Size Assessors & Deal Finders

Wonder how the largest of businesses approach their sales funnel building at the moment? I found out interesting facts about the IT Services division of HP, effectively EDS as-was, and their strive this year to secure private sector mega-deals totalling a couple of billion.

Clearly, there’s a relatively small pool of organisations that can award such contracts, and perhaps only a handful of deals will contribute to the overall number. This has lead them to split their focus.

Knowing the long project gestations prevalent, firstly there is a size threshold. Opportunities of ‘only’ a few hundred million are qualified out.

The entire target market is segmented by their expected budgetary spend for core areas of business process outsourcing, applications and infrastructure. The decision to pursue any particular budget that may be up for grabs this year is based on a typical basket of measures, such as incumbency and fit.

A dedicated Business Development Team appears targeted with initial qualification. Following high-level CIO engagement, if pursued the deal is then assigned to a specific sales team.

With my Sales Ops hat on, the lengths they apparently go to in terms of prospect revenue profiling feel diligent.
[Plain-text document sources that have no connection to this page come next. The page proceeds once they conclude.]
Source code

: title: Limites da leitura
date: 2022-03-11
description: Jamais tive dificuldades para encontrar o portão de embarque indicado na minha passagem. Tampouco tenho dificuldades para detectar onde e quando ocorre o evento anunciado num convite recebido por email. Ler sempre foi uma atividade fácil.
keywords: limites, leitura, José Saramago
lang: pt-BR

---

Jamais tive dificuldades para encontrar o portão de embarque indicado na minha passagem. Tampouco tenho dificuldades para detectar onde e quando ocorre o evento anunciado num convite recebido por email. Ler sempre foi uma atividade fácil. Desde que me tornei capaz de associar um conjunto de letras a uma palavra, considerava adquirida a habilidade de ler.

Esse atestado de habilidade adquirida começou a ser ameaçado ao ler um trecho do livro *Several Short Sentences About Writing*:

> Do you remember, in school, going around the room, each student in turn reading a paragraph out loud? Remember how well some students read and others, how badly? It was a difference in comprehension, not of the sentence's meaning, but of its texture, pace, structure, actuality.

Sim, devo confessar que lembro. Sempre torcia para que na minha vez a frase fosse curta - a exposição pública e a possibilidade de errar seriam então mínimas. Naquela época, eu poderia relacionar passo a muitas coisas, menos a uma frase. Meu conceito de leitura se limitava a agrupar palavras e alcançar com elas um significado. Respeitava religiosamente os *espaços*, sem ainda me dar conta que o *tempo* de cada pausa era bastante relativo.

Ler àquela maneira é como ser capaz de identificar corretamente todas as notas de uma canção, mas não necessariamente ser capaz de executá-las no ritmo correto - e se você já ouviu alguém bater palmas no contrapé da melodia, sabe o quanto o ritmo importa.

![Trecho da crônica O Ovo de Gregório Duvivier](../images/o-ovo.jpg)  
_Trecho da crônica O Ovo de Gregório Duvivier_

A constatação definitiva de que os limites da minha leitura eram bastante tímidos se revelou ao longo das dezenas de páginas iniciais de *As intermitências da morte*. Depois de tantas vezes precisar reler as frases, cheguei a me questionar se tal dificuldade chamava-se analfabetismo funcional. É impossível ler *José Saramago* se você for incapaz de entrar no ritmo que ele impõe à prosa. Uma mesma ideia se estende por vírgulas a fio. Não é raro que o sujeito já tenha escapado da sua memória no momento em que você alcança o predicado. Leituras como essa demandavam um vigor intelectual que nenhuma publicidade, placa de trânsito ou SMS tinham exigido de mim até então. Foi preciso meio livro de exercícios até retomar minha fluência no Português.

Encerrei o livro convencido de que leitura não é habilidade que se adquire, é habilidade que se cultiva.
It is to the chagrin of virtually all smaller sales endeavours that such analysis is not a key pillar of their overall policies.

I also readily appreciate the strategic deployment of ‘deal finders’. Alongside being forced to fill in reports that are perceived as spurious, a huge gripe of solution salespeople concerns the generation of leads. Specifically, the amount of responsibility that should be owned by Marketing for this.

In the EDS-HP context, the action of having senior and industry-respected sales resource hold preliminary CIO discussions is also one well worth mirroring.

Imagine a meeting solely about business issues and plans of your key target market players, with the goal being to either shake hands and keep in touch as friends, or investigate the business case merits.

Even though people are extremely precious at present, where does anyone exist in your company that could help contribute towards success in either of these two compelling areas?